2006-04-05 来源:中华读书报 作者:■刘东超(本报书评人) 我有话说

  学术热情是一种思想运动最为重要的非理性条件,它和理性共同构成思想运动中最为可观的部分。也正是因为它的存在,人类思想史上才出现了一批批形态各异、性格鲜明的人物,为世界历史的天空点缀了多颗耀眼的星辰。

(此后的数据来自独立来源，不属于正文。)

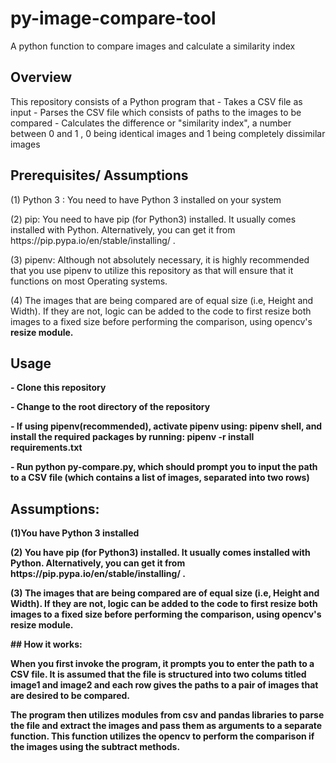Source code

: # py-image-compare-tool
A python function to compare images and calculate a similarity index

## Overview
<p>This repository consists of a Python program that
- Takes a CSV file as input
- Parses the CSV file which consists of paths to the images to be compared
- Calculates the difference or "similarity index", a number between 0 and 1 , 0 being identical images and 1 being completely dissimilar images </p>

## Prerequisites/ Assumptions
 <p>
 (1) Python 3 : You need to have  Python 3 installed on your system
 </p>
 (2) pip: You need to have pip (for Python3) installed. It usually comes installed with Python. Alternatively, you can get it from https://pip.pypa.io/en/stable/installing/ .
 </p>
 <p>
  (3) pipenv: Although not absolutely necessary, it is highly recommended that you use pipenv to utilize this repository as that will ensure that it functions on most Operating systems.
  </p>
 <p>
 (4) The images that are being compared are of equal size (i.e, Height  and Width). If they are not, logic can be added to the code to first resize both images to a fixed size before performing the  comparison, using opencv's <strong>resize<strong> module.
 </p>

## Usage
</p>  - Clone this repository</p>
</p>  - Change to the root directory of the repository</p>
 </p> - If using pipenv(recommended), activate pipenv using: <strong>pipenv shell</strong>, and install the required packages by running: <strong>pipenv -r install requirements.txt</strong> </p>
 </p> - Run python py-compare.py, which should prompt you to input the path to a CSV file (which contains a list of images, separated into two rows)</p>

## Assumptions:
<p> (1)You have Python 3 installed
</p>
<p>
(2) You have pip (for Python3) installed. It usually comes installed with Python. Alternatively, you can get it from https://pip.pypa.io/en/stable/installing/ .
</p>
<p>
(3) The images that are being compared are of equal size (i.e, Height  and Width). If they are not, logic can be added to the code to first resize both images to a fixed size before performing the  comparison, using opencv's <strong>resize</strong> module.
</p>
 ## How it works:
 <p> When you first invoke the program, it prompts you to enter the path to a CSV file. It is assumed that the file is structured into two colums titled image1 and image2 and each row gives the paths to a pair of images that are desired to be compared.</p>
 <p> The program then utilizes modules from <strong>csv<strong> and <strong>pandas<strong> libraries to parse the file and extract the images and pass them as arguments to a separate function. This function utilizes the <strong>opencv</strong> to perform the comparison if the images using the subtract methods.
 </p>
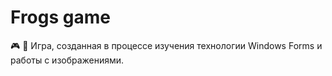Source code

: # Frogs game
🎮 🐸 Игра, созданная в процессе изучения технологии Windows Forms и работы с изображениями.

《中国近代思维的挫折》,[日本]岛田虔次著,甘万萍译,江苏人民出版社2005年10月第一版,19.00元

当我拿到岛田虔次先生《中国近代思维的挫折》一书时,颇觉惊异和愧怍。惊异的是,日本学界对于中国思想史的研究在上个世纪40年代竟然达到了这样高的水准(岛田氏在出版他这部成名作时年仅32岁);愧怍的是,作为学习中国思想史专业的我以前对于这部经典著作及其作者竟然所知甚少。正是在这种感受的伴随之下,我读完了这部还需一读再读的著作。

在此,且不谈岛田氏那渊博的中国学学识,也不谈他那开阔的视野,仅从他那自然流畅的行文所携带的一些敏捷而深入的个别识见中就能发现许多可圈可点之处。其中,他考察心学运动时多次提到的思想家的学术热情对于思想运动的影响就是一个较好的例证。而就我自己视野所及,我国思想史界对此的关注并不多。学术热情对于一场思想运动意味着什么?这是一个需要在思想史研究中郑重提出来的话题。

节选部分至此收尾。